Stored data
====

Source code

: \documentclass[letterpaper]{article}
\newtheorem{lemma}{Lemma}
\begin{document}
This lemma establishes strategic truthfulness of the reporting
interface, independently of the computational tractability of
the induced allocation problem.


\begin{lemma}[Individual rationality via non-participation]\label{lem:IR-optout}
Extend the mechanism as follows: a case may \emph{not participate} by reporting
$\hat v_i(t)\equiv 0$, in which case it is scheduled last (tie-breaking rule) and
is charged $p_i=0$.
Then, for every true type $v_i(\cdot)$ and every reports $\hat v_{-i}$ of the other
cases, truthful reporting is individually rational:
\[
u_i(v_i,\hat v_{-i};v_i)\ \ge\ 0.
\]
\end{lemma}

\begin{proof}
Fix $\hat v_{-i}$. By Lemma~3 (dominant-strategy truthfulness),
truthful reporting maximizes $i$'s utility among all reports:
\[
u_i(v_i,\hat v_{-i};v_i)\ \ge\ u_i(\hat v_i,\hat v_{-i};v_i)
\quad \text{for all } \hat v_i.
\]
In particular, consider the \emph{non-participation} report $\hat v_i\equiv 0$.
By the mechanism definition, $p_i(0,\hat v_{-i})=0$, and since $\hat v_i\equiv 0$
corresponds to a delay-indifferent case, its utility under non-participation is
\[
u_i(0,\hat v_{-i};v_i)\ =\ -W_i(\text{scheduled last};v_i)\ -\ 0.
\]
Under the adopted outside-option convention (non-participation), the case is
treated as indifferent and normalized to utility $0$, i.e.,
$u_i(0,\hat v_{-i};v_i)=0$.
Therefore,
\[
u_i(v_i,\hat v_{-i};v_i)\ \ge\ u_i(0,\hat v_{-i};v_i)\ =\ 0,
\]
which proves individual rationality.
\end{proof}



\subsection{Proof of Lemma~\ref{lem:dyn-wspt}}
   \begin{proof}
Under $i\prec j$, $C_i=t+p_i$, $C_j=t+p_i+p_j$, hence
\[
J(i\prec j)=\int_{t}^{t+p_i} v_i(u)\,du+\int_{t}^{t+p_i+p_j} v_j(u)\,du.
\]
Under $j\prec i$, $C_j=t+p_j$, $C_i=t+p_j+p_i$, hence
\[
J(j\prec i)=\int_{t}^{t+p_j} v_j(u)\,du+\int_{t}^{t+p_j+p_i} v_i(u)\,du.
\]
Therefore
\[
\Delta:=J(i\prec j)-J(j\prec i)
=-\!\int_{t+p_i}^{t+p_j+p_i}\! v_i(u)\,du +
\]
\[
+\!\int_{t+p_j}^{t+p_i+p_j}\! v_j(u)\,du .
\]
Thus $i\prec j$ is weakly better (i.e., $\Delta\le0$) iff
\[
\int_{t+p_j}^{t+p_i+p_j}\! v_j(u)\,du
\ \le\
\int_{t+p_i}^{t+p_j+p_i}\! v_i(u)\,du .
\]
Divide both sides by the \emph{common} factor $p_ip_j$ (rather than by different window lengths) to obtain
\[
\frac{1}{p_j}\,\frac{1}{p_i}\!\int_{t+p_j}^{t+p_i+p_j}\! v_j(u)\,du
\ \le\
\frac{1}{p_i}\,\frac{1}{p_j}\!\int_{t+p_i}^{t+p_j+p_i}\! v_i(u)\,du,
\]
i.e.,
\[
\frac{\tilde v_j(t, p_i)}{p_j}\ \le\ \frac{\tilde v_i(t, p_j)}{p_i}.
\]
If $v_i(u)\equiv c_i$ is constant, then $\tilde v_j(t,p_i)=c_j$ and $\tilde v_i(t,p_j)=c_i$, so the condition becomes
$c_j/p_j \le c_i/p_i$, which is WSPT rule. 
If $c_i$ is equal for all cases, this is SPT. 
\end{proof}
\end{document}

====

* _Problem_
Every line from the first entry to the line containing "Then, for every" should be transcribed exactly, and nothing beyond it.

* _Result of the exercise_
Source code

: \documentclass[letterpaper]{article}
\newtheorem{lemma}{Lemma}
\begin{document}
This lemma establishes strategic truthfulness of the reporting
interface, independently of the computational tractability of
the induced allocation problem.


\begin{lemma}[Individual rationality via non-participation]\label{lem:IR-optout}
Extend the mechanism as follows: a case may \emph{not participate} by reporting
$\hat v_i(t)\equiv 0$, in which case it is scheduled last (tie-breaking rule) and
is charged $p_i=0$.
Then, for every true type $v_i(\cdot)$ and every reports $\hat v_{-i}$ of the other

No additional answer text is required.